Seedance 2.0 has two modes. Most guides cover the obvious one: upload an image, get a video. First frame, last frame, done.
The second mode is called omni reference. It is the reason Seedance 2.0 produces better character consistency than any other video model available today, and almost nobody is covering it properly.
Omni reference lets you upload up to 12 files across four input types, images, videos, and audio, and assign each one a specific role in your prompt using the @ mention syntax. Instead of the model guessing what your reference means, you tell it exactly what each file contributes: this is the face, this is the camera movement, this is the background music.
This is the feature that separates creators getting inconsistent 5-second clips from creators building multi-shot sequences where the same character appears across different scenes.
Two Modes: First/Last Frame vs Omni Reference
Seedance 2.0 on Dreamina runs in two distinct modes, and understanding the difference matters before you touch any settings.

First/Last Frame Mode (labeled "Pro 2.0" in Dreamina) takes a starting image and an optional ending image, then generates video that transitions between them. Upload a character standing, upload them sitting, and the model fills in the motion. This mode works well for controlled image-to-video transitions but limits you to 2 image inputs.
Omni Reference Mode is fundamentally different. It accepts mixed multimodal inputs as references without requiring an exact starting frame. You upload materials that guide the generation, character faces, style references, camera motion clips, background audio, and the model uses all of them together to produce the output.

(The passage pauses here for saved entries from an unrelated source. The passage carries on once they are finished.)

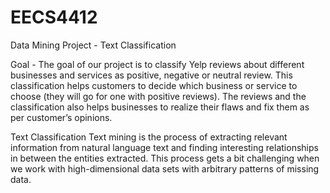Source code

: # EECS4412
Data Mining Project - Text Classification

Goal - The goal of our project is to classify Yelp reviews about different businesses and services as
positive, negative or neutral review. This classification helps customers to decide which
business or service to choose (they will go for one with positive reviews). The reviews and the
classification also helps businesses to realize their flaws and fix them as per customer’s
opinions.

Text Classification
Text mining is the process of extracting relevant information from natural language text and
finding interesting relationships in between the entities extracted. This process gets a bit
challenging when we work with high-dimensional data sets with arbitrary patterns of missing
data.
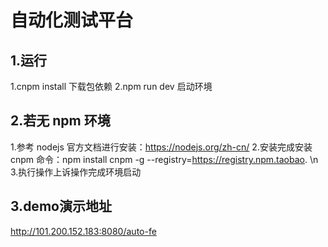 # 自动化测试平台

## 1.运行

1.cnpm install 下载包依赖
2.npm run dev 启动环境

## 2.若无 npm 环境

1.参考 nodejs 官方文档进行安装：https://nodejs.org/zh-cn/ 
2.安装完成安装 cnpm 命令：npm install cnpm -g --registry=https://registry.npm.taobao. \n 
3.执行操作上诉操作完成环境启动

## 3.demo演示地址
http://101.200.152.183:8080/auto-fe
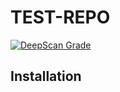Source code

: # TEST-REPO

[![DeepScan Grade](https://dev.deepscan.io/api/projects/592/branches/472/badge/grade.svg)](https://dev.deepscan.io/dashboard/#view=project&pid=592&bid=472)

## Installation
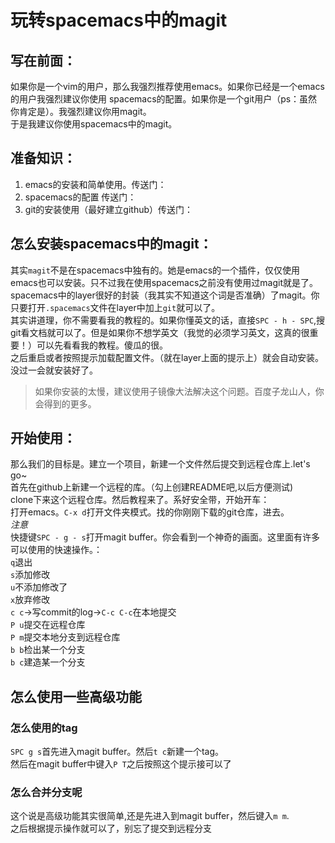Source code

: # 玩转spacemacs中的magit

## 写在前面：
如果你是一个vim的用户，那么我强烈推荐使用emacs。如果你已经是一个emacs的用户我强烈建议你使用
spacemacs的配置。如果你是一个git用户（ps：虽然你肯定是）。我强烈建议你用magit。  
于是我建议你使用spacemacs中的magit。
## 准备知识：
1. emacs的安装和简单使用。传送门：
2. spacemacs的配置 传送门：
3. git的安装使用（最好建立github）传送门：
## 怎么安装spacemacs中的magit：
其实`magit`不是在spacemacs中独有的。她是emacs的一个插件，仅仅使用emacs也可以安装。只不过我在使用spacemacs之前没有使用过magit就是了。spacemacs中的layer很好的封装（我其实不知道这个词是否准确）了magit。你只要打开`.spacemacs`文件在layer中加上`git`就可以了。  
其实讲道理，你不需要看我的教程的。如果你懂英文的话，直接`SPC - h - SPC`,搜git看文档就可以了。但是如果你不想学英文（我觉的必须学习英文，这真的很重要！）可以先看看我的教程。傻瓜的很。  
之后重启或者按照提示加载配置文件。（就在layer上面的提示上）就会自动安装。没过一会就安装好了。  
> 如果你安装的太慢，建议使用子镜像大法解决这个问题。百度子龙山人，你会得到的更多。
## 开始使用：
那么我们的目标是。建立一个项目，新建一个文件然后提交到远程仓库上.let's go~  
首先在github上新建一个远程的库。（勾上创建README吧,以后方便测试)  
clone下来这个远程仓库。然后教程来了。系好安全带，开始开车：  
打开emacs。`C-x d`打开文件夹模式。找的你刚刚下载的git仓库，进去。  
*注意*  
快捷键`SPC - g - s`打开magit buffer。你会看到一个神奇的画面。这里面有许多可以使用的快速操作。：  
`q`退出  
`s`添加修改  
`u`不添加修改了  
`x`放弃修改  
`c c`->写commit的log->`C-c C-c`在本地提交  
`P u`提交在远程仓库  
`P m`提交本地分支到远程仓库  
`b b`检出某一个分支  
`b c`建造某一个分支  
## 怎么使用一些高级功能
### 怎么使用的tag
`SPC g s`首先进入magit buffer。然后`t c`新建一个tag。  
然后在magit buffer中键入`P T`之后按照这个提示接可以了
### 怎么合并分支呢
这个说是高级功能其实很简单,还是先进入到magit buffer，然后键入`m m`.  
之后根据提示操作就可以了，别忘了提交到远程分支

The input limits for omni reference:
| Input Type | Maximum | What It Controls |
|---|---|---|
| Images | 9 | Character faces, environments, style palette, objects |
| Videos | 3 | Camera motion, choreography, pacing (total 15s or less) |
| Audio | 3 | Music, sound effects, dialogue (total 15s or less) |
| Total | 12 | Combined across all types |
How the @ Mention System Works
When you upload files to Dreamina, each receives an automatic label: @Image1 through @Image9, @Video1 through @Video3, @Audio1 through @Audio3. You reference these tags directly in your text prompt.
To trigger it: type @ in the prompt field to get an autocomplete dropdown, or click the @ toolbar button.

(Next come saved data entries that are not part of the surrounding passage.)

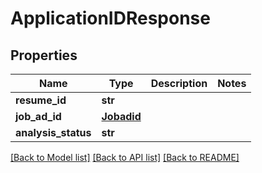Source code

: # ApplicationIDResponse


## Properties
Name | Type | Description | Notes
------------ | ------------- | ------------- | -------------
**resume_id** | **str** |  | 
**job_ad_id** | [**Jobadid**](Jobadid.md) |  | 
**analysis_status** | **str** |  | 

[[Back to Model list]](../README.md#documentation-for-models) [[Back to API list]](../README.md#documentation-for-api-endpoints) [[Back to README]](../README.md)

Here is what a real omni reference prompt looks like:
With the character in @Image1 as the subject, she walks through
a neon-lit Tokyo street at night. Camera movement follows @Video1
for rhythmic push and pull. Background music from @Audio1.
Maintain facial identity from @Image1 throughout.

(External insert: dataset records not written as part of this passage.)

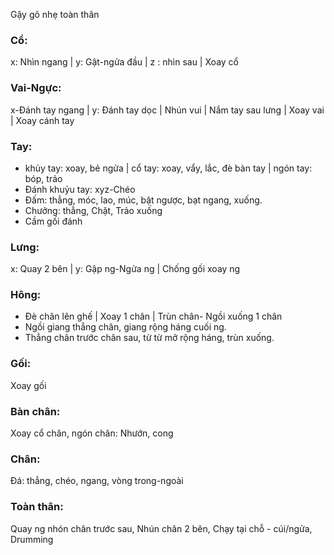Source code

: Gậy gõ nhẹ toàn thân
### Cổ: 
x: Nhìn ngang | y: Gật-ngửa đầu | z : nhìn sau | Xoay cổ
### Vai-Ngực: 
x-Đánh tay ngang | y: Đánh tay dọc | Nhún vui | Nắm tay sau lưng | Xoay vai | Xoay cánh tay
### Tay: 
+ khủy tay: xoay, bẻ ngửa | cổ tay: xoay, vẩy, lắc, đè bàn tay | ngón tay: bóp, trảo
+ Đánh khuỷu tay: xyz-Chéo
+ Đấm: thẳng, móc, lao, múc, bật ngược, bạt ngang, xuống.
+ Chưởng: thẳng, Chặt, Trảo xuống
+ Cầm gối đánh
### Lưng:
x: Quay 2 bên | y: Gập ng-Ngửa ng | Chống gối xoay ng
### Hông:
+ Đè chân lên ghế | Xoay 1 chân | Trùn chân- Ngồi xuống 1 chân
+ Ngồi giang thẳng chân, giang rộng háng cuối ng.
+ Thẳng chân trước chân sau, từ từ mở rộng háng, trùn xuống.
### Gối:
Xoay gối
### Bàn chân:
Xoay cổ chân, ngón chân: Nhướn, cong
### Chân:
Đá: thẳng, chéo, ngang, vòng trong-ngoài
### Toàn thân:
Quay ng nhón chân trước sau, Nhún chân 2 bên, Chạy tại chỗ - cúi/ngửa, Drumming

The @ tags are not decorative. Without them, the model has no way to know which uploaded file serves which purpose. If you upload 4 images without @-referencing them, the model blends them unpredictably.
The Three Reference Roles
Every reference you upload serves one of three functional roles, whether you think about it that way or not. Being explicit about roles is the single biggest factor in getting consistent results.
Identity (Hero) Reference
The face or product that must stay recognizable across every frame. This is your visual anchor.
Best practices:
- Use ONE strong identity image, not multiple. Multiple face images cause face averaging, where the model tries to blend them, producing subtle morphing across frames.
- Crop tight around the subject. A full-body shot with a busy background dilutes the identity signal.
- Use explicit language: "Primary identity anchor: @Image1. Do not alter facial proportions, eye shape, or hairstyle."
- If real face uploads are blocked (ByteDance suspended this on February 10, 2026), use AI-generated character references instead. We cover this workaround in detail in our Seedance 2.0 face workaround guide.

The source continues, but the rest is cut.